Une nouvelle étape du démembrement de la République une et indivisible

Pardonnez-moi : je ne suis pas une cigogne… (Sourires.)

Monsieur le président, madame la ministre, mes chers collègues, au nom du droit à la différence territoriale, ce bricolage législatif, ni fait ni à faire, est une nouvelle étape de l’opération de démembrement de la République indivisible qui porte le nom de France. De cette entreprise ancienne, la loi NOTRe a marqué un temps fort, sans aller cependant jusqu’à autoriser des fiscalités indirectes à la demande.
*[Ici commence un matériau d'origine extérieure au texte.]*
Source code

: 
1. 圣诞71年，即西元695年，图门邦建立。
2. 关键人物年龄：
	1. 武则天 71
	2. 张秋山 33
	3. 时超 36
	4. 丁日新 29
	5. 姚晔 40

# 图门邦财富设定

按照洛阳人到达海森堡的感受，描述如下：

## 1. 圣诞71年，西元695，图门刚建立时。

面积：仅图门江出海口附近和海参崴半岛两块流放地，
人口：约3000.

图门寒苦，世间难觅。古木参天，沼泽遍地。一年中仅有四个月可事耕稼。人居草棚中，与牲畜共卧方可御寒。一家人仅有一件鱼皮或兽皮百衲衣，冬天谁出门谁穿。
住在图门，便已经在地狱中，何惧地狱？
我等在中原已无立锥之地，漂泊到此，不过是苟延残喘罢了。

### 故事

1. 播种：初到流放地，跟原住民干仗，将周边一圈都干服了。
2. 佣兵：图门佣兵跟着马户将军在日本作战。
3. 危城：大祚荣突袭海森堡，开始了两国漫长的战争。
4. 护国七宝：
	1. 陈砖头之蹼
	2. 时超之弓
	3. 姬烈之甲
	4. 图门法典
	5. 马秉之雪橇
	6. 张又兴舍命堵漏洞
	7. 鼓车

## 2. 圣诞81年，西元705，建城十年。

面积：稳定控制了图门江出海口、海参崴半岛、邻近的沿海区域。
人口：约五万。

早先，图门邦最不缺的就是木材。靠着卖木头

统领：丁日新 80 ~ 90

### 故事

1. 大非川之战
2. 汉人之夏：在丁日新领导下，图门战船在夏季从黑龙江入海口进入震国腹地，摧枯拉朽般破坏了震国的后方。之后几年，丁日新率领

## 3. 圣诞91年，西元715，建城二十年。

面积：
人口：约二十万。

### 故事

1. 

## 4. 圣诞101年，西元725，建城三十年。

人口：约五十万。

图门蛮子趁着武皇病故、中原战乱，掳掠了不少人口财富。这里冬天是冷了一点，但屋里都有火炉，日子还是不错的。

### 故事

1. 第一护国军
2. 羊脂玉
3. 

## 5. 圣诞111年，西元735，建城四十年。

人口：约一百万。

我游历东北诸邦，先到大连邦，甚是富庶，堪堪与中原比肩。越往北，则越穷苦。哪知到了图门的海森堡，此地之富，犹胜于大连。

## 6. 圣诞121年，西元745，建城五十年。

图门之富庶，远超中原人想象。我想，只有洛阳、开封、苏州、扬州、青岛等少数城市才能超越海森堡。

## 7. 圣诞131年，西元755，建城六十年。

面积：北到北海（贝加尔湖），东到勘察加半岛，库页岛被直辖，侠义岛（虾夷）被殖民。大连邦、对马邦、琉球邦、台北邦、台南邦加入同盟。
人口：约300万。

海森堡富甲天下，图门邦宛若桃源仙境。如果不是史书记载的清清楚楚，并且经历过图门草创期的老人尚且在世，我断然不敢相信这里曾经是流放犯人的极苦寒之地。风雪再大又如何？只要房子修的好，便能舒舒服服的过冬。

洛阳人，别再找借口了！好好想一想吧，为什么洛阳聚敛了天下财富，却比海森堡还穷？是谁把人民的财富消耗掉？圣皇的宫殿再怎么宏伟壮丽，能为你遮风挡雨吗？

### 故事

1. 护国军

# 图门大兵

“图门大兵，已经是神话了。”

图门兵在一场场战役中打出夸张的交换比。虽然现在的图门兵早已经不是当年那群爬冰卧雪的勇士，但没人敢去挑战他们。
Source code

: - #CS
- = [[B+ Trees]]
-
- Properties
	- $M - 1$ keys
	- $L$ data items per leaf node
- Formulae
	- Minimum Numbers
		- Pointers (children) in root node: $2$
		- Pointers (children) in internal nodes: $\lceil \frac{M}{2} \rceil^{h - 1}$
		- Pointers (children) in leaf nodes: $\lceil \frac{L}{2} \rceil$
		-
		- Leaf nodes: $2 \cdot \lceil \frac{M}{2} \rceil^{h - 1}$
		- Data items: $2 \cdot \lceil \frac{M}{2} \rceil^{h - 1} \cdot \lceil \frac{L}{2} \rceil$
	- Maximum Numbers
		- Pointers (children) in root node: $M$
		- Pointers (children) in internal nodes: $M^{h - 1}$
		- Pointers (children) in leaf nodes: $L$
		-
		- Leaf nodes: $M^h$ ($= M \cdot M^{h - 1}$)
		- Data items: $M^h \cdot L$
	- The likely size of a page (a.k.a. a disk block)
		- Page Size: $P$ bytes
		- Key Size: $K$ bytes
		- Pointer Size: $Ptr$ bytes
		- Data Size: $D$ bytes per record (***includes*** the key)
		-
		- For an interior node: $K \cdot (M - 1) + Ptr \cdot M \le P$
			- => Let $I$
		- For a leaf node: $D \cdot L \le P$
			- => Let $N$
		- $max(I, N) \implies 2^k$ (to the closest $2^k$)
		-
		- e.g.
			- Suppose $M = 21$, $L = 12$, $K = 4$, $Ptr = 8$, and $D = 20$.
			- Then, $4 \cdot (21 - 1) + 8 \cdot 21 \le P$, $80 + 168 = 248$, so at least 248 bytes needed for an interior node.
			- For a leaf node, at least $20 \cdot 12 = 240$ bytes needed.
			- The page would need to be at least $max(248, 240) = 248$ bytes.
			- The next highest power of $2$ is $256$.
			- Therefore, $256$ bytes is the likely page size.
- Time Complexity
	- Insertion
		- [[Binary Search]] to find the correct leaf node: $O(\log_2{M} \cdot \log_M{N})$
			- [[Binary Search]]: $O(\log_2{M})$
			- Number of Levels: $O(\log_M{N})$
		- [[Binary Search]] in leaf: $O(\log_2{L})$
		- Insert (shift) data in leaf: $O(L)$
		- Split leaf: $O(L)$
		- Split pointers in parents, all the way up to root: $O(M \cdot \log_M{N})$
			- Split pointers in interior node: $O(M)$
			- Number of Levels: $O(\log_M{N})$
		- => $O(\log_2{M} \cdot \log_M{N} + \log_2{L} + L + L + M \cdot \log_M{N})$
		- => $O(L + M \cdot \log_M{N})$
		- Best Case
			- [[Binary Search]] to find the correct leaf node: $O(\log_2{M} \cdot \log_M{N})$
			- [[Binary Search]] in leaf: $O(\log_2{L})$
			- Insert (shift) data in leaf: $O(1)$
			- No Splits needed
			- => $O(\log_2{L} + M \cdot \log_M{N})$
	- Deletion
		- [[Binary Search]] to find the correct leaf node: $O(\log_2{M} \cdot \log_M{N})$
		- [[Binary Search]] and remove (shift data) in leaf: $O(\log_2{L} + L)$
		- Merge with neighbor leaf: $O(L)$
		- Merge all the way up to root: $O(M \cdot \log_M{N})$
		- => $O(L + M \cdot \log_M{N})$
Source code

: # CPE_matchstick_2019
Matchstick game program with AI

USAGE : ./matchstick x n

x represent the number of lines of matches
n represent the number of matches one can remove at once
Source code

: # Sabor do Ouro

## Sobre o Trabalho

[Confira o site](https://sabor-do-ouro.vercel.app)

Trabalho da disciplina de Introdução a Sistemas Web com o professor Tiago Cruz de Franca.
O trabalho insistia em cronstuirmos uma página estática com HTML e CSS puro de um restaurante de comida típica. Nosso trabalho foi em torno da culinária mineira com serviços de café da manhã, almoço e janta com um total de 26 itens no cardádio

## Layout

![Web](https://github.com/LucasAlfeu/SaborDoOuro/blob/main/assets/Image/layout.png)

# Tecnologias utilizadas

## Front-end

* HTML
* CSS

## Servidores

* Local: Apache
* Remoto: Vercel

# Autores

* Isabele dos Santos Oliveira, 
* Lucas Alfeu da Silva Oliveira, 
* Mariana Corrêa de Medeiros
En l’espèce, c’est le cas : on innove !

Cette différenciation est assortie, comme d’habitude, du désengagement de l’État : transfert au nouveau département alsacien des routes nationales qui n’ont pas encore été transférées, des autoroutes, de l’enseignement des langues étrangères et des classes bilingues.

Si ce projet de loi est un prélude à l’acte III de la décentralisation, on peut craindre la suite. Rapiécer un habit qui est usé avant même d’avoir été neuf n’est certainement pas la solution !

Quand on se penche sur les détails du texte, on va de surprise en surprise.

Première surprise : il reprend le projet de fusion des deux départements alsaciens soumis sans succès à référendum il y a six ans. Revenir par la voie législative sur les décisions référendaires qui déplaisent devient une manie dans notre beau pays !

Deuxième surprise : sauf erreur de ma part, cette unique collectivité départementale d’Alsace devra cohabiter avec deux administrations territoriales de l’État. Curieuse innovation, curieuse simplification !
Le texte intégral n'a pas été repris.